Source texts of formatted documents
====================
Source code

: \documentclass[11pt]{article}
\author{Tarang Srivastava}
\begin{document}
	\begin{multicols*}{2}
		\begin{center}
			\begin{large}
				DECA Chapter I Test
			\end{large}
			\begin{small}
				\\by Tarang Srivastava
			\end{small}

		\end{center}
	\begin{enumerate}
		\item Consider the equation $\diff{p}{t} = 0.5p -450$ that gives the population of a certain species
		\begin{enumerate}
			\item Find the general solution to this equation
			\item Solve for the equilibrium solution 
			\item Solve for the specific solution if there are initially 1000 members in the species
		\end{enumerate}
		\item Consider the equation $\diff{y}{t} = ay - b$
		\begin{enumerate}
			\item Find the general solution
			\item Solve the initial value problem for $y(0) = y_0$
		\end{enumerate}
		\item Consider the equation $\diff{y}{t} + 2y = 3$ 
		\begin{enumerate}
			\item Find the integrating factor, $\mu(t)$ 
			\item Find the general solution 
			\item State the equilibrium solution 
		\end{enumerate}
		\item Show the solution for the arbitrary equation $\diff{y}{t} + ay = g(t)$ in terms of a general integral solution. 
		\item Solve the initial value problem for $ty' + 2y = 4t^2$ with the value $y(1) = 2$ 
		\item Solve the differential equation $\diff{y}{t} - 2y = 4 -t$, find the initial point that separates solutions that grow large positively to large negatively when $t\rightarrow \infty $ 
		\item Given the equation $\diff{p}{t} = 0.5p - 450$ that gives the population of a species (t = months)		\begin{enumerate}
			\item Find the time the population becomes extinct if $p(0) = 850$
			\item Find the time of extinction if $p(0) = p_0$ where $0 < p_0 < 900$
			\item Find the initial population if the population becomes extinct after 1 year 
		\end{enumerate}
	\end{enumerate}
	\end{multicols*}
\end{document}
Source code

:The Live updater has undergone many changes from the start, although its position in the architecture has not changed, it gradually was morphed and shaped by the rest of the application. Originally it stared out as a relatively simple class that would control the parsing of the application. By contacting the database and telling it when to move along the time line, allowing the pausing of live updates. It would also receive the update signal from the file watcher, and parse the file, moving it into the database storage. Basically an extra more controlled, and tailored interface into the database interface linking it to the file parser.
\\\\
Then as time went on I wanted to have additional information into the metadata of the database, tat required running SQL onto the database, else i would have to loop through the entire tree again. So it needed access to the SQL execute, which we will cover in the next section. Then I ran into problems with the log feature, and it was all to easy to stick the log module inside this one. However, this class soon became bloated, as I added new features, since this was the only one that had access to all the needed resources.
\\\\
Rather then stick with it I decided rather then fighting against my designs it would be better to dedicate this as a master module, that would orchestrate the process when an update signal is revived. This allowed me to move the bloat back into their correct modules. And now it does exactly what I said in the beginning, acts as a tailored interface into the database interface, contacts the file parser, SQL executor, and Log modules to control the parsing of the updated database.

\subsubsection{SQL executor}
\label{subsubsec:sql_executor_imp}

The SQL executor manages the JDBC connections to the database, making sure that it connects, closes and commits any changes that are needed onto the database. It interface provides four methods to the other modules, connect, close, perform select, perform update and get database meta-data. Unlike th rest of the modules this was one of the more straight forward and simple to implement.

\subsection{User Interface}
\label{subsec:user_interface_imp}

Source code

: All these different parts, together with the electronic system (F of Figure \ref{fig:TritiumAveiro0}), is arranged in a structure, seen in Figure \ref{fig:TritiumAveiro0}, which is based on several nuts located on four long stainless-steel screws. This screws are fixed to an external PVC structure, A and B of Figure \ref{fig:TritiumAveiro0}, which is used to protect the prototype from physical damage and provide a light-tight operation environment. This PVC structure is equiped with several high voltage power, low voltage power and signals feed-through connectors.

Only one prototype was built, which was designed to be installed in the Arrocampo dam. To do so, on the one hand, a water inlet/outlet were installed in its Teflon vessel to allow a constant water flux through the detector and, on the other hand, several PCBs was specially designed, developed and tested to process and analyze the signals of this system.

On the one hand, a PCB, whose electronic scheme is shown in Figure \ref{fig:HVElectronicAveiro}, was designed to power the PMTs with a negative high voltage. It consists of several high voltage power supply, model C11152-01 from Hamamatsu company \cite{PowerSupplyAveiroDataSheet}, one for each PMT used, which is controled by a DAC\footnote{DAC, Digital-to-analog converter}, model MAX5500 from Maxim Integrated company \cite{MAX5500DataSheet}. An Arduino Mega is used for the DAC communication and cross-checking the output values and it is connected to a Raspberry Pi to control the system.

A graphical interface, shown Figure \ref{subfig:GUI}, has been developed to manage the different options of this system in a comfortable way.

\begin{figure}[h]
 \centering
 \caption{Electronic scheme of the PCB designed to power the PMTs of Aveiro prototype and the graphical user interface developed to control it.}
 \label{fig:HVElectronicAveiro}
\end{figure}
====================
Your goal | Beginning at the first line above, repeat exactly until the line containing "to this equation", which is included.

Output below |
Source code

: \documentclass[11pt]{article}
\author{Tarang Srivastava}
\begin{document}
	\begin{multicols*}{2}
		\begin{center}
			\begin{large}
				DECA Chapter I Test
			\end{large}
			\begin{small}
				\\by Tarang Srivastava
			\end{small}

		\end{center}
	\begin{enumerate}
		\item Consider the equation $\diff{p}{t} = 0.5p -450$ that gives the population of a certain species
		\begin{enumerate}
			\item Find the general solution to this equation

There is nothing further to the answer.